On 8 December 2014 a court in South Africa dismissed the case against Shrien Dewani, who was accused of arranging the murder of his wife Anni in South Africa on their honeymoon in November 2010. Judge Jeanette Traverso said the evidence presented by the prosecution fell “far below the threshold” of what a reasonable court could convict on.
Dewani was extradited to face trial from the UK earlier this year after a lengthy legal battle. In light of the decision to stop his trial at this point many will question whether he should have been extradited to stand trial at all.
In fact, his extradition proceedings were not focussed on the evidence he might face but rather on his own fragile mental state and the conditions of detention he might face in South Africa.

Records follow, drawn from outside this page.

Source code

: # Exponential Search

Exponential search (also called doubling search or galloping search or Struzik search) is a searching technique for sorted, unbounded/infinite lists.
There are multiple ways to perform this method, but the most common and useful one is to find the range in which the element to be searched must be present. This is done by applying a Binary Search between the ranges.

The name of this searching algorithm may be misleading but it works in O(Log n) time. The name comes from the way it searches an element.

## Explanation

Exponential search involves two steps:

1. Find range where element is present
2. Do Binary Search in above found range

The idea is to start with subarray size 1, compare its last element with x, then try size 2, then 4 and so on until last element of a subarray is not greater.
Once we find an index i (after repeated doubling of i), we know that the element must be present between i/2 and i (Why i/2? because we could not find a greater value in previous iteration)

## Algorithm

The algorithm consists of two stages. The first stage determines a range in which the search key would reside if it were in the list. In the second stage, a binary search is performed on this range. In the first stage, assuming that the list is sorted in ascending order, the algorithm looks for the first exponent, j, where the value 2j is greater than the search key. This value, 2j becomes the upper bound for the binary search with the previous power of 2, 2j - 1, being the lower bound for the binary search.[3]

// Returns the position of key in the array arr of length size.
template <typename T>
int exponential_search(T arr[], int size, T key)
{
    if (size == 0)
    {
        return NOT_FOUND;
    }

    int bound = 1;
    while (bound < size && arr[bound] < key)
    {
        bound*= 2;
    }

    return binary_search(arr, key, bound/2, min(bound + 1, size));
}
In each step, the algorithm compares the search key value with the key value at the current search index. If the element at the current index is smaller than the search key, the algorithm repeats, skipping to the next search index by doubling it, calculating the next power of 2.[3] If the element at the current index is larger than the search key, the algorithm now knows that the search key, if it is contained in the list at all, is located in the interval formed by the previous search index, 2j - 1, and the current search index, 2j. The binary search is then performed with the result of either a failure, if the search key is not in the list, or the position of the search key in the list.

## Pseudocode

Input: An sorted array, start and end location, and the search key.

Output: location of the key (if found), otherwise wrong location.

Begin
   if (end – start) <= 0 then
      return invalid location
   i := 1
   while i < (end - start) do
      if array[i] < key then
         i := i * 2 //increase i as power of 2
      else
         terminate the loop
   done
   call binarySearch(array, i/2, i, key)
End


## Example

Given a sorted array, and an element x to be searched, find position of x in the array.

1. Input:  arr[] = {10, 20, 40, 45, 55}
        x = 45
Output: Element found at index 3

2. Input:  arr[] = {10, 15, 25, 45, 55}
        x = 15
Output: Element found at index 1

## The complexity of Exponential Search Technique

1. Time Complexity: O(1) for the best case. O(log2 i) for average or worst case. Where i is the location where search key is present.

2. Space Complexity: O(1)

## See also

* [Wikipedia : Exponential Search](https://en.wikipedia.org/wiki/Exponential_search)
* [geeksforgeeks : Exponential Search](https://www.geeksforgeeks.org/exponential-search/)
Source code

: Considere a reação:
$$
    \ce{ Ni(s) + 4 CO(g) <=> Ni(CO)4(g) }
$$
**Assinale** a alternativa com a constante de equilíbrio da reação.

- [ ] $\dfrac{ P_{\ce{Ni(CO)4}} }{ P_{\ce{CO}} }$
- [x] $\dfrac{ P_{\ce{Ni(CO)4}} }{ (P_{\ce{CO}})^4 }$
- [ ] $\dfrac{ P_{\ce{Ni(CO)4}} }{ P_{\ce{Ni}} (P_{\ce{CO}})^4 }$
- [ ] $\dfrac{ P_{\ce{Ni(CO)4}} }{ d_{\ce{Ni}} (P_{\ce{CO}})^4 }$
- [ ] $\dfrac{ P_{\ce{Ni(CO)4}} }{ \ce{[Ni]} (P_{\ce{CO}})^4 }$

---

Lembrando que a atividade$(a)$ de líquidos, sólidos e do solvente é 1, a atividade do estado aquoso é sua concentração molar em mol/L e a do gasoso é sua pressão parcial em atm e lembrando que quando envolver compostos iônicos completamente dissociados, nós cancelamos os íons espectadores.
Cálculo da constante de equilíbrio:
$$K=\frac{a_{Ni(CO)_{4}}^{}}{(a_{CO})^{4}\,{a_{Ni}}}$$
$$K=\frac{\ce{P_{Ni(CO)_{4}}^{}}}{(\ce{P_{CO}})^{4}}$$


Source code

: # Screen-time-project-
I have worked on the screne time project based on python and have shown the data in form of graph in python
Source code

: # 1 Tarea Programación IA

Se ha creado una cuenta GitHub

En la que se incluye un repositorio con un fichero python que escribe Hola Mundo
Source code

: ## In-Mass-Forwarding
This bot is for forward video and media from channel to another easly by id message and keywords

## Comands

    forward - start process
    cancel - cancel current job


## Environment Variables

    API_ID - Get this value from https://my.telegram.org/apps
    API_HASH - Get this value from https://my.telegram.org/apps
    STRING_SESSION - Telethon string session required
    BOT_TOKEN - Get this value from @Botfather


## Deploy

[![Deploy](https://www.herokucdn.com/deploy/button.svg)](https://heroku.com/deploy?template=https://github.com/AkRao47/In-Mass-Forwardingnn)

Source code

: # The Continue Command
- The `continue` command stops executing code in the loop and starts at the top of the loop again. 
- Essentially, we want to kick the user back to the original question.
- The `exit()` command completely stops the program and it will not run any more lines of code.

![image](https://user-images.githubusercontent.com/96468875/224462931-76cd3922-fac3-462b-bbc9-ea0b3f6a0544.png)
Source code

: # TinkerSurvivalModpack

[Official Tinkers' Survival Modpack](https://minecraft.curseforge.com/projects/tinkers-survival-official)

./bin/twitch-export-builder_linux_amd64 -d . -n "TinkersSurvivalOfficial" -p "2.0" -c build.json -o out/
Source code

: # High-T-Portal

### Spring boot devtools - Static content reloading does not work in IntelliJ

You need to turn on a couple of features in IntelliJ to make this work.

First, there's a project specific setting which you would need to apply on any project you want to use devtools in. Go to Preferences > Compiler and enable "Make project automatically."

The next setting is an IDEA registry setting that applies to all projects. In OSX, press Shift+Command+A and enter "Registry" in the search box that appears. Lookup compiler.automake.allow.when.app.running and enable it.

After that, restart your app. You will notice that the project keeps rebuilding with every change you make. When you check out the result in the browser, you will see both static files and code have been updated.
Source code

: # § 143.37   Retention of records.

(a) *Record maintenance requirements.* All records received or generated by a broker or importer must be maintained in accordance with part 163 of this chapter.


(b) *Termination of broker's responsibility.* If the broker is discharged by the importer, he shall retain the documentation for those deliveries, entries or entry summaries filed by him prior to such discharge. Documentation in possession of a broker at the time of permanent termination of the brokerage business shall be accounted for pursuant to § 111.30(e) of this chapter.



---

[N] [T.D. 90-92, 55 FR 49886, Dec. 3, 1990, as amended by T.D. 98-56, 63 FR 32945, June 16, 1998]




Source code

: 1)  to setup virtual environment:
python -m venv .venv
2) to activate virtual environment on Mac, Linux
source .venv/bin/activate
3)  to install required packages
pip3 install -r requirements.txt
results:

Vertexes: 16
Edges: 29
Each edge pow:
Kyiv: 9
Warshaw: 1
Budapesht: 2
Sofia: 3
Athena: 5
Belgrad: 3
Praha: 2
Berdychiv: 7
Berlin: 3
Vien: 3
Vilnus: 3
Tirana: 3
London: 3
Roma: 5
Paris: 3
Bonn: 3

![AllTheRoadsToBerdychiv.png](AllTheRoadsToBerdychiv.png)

South Africa is one of many countries that the UK does not require to show any evidence of the offence itself prior to extradition. The countries that are not required to demonstrate a prima facie case are listed below:
Albania, Andorra, Armenia, Australia, Austria, Azerbaijan, Belgium, Bosnia and Herzegovina, Bulgaria, Canada, Croatia, Republic of Cyprus, Czech Republic, Denmark, Estonia, Finland, France, Georgia, Germany, Greece, Hungary, Iceland, Ireland, Israel, Italy, Latvia, Liechtenstein, Lithuania, Luxembourg, Macedonia FYR, Malta, Moldova, Montenegro, Netherlands, New Zealand, Norway, Poland, Portugal, Russian Federation, Romania, Serbia, South Africa, Slovakia, Slovenia, Spain, Sweden, Switzerland, Turkey, Ukraine and the United States of America.
There are some circumstances where a complete lack of evidence may be relevant to an abuse of process or political motivation argument but the general rule is that in extraditions to all the above countries there is no requirement for a requesting state to demonstrate a prima facie case.